I refuse to let this ruin my life, same as I refuse to let the recession dominate my thought processes. After a certain point, this will only be as bad as we make it in our reality. What I mean is, the economical & ecological effects of this will be, for the most part, measurable in terms of losses & costs. However, the emotional effects of this will be exactly what we make them. We're at a crossroads with this thing. We can choose to let it kill us or we can choose to use it to make us stronger and teach us a lesson. I personally choose the latter. I think the jury is still out on most people, but I'd say the vast majority will choose to sit at home and just cry about it, hoping somebody else fixes it so they don't have to feel guilty about buying gas from BP anymore. Let's face it, most people won't actually DO anything about it. It's the same as any other disaster. They'll sit at home, be angry, and hope somebody else fixes it so they don't have to get their hands dirty. Well America, now's another opportunity to get up off your lazy butt, pull yourself up by your bootstraps, and be great. It's been a long time since we've been challenged to do that. For far too long now we've had leaders that have told us to just stay at home, they'll fix the problem, they'll make you comfortable. Well America, now you see where that has gotten you. You have a President who is so far detached from the situation that all he can do is give speeches about it saying the same thing over and over again. You have a regulatory agency that is so mired in red tape that they can't actually regulate anything. You have an oil company that's so pressured to produce products that they cut corners on safety so that you can live comfortably at home. So America, what's it gonna be? Put up or shut up? It's up to you, because like it or not, where we go from here is on our shoulders, not BP's. They just have to pay for it.

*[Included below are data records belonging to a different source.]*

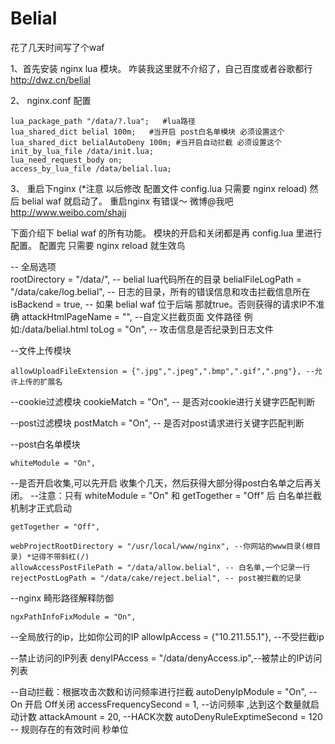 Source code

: Belial
======

花了几天时间写了个waf 


1、首先安装 nginx lua 模块。 咋装我这里就不介绍了，自己百度或者谷歌都行  http://dwz.cn/belial

2、 nginx.conf 配置

    lua_package_path "/data/?.lua";   #lua路径  
    lua_shared_dict belial 100m;   #当开启 post白名单模块 必须设置这个
    lua_shared_dict belialAutoDeny 100m; #当开启自动拦截 必须设置这个
    init_by_lua_file /data/init.lua;  
    lua_need_request_body on;
    access_by_lua_file /data/belial.lua;
    

3、 重启下nginx (*注意  以后修改 配置文件 config.lua  只需要 nginx reload) 然后 belial waf 就启动了。 重启nginx 有错误～ 微博@我吧
http://www.weibo.com/shajj 

下面介绍下 belial waf 的所有功能。 模块的开启和关闭都是再  config.lua 里进行配置。 配置完 只需要 nginx reload 就生效鸟

-- 全局选项   
    rootDirectory = "/data/", -- belial lua代码所在的目录
    belialFileLogPath = "/data/cake/log.belial", --  日志的目录，所有的错误信息和攻击拦截信息所在
    isBackend = true, -- 如果 belial waf 位于后端 那就true。否则获得的请求IP不准确
    attackHtmlPageName = "", --自定义拦截页面 文件路径  例如:/data/belial.html
    toLog = "On", -- 攻击信息是否纪录到日志文件
	

--文件上传模块

	allowUploadFileExtension = {".jpg",".jpeg",".bmp",".gif",".png"}, --允许上传的扩展名
	
--cookie过滤模块
	cookieMatch = "On",  -- 是否对cookie进行关键字匹配判断
	

--post过滤模块
	postMatch   = "On",   -- 是否对post请求进行关键字匹配判断
	
	
--post白名单模块

	whiteModule = "On",
	
--是否开启收集,可以先开启 收集个几天，然后获得大部分得post白名单之后再关闭。
--注意：只有 whiteModule = "On" 和 getTogether = "Off" 后 白名单拦截机制才正式启动

	getTogether = "Off",
	
	webProjectRootDirectory = "/usr/local/www/nginx", --你网站的www目录(根目录) *记得不带斜杠(/)
	allowAccessPostFilePath = "/data/allow.belial", -- 白名单,一个记录一行
	rejectPostLogPath = "/data/cake/reject.belial", -- post被拦截的记录
	

--nginx 畸形路径解释防御

	ngxPathInfoFixModule = "On", 
	

--全局放行的ip，比如你公司的IP
	allowIpAccess = {"10.211.55.1"}, --不受拦截ip
	
	
--禁止访问的IP列表
	denyIPAccess = "/data/denyAccess.ip",--被禁止的IP访问列表
	
	
--自动拦截：根据攻击次数和访问频率进行拦截
	autoDenyIpModule = "On", -- On 开启   Off关闭
	accessFrequencySecond = 1, --访问频率 ,达到这个数量就启动计数
	attackAmount = 20, --HACK次数
	autoDenyRuleExptimeSecond = 120 -- 规则存在的有效时间 秒单位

My apologies if that read a bit like a James Joyce novel. It was purely what came out of my head at the moment I typed it. I'm just tired of all the whining and crying. I'm about to have a baby girl. She'll give me all of that I need. I don't need to hear it from adults too.

Monday, May 10, 2010

A Life Beginning


Jason and I were talking about all the amazing things Baby Girl Baby has already gotten to do and I thought it would be fun to keep a record of these things to share with her one day. Since she has been hanging around waiting to arrive, BGB has gotten to:

1) Hear some pretty amazing music; she has attended a Roger Daltrey concert (of the Who), an Eric Clapton concert, a Toby Mac concert, and has gotten to worship with us at church every Sunday to some amazing music!

2) She has gotten to go to Dallas, Savannah, Providence RI (at the end of the month), Atlanta, Birmingham, Ft. Walton Beach FL, Columbus GA, Skipperville AL, Wetumpka, and of course Auburn!

3) She has been fishing, on a boat ride, running with her "brother" (Toby), 'played' in the snow, and flown on an airplane.

Oh the places you'll go Baby Girl...we can't wait to show you all this life has in store!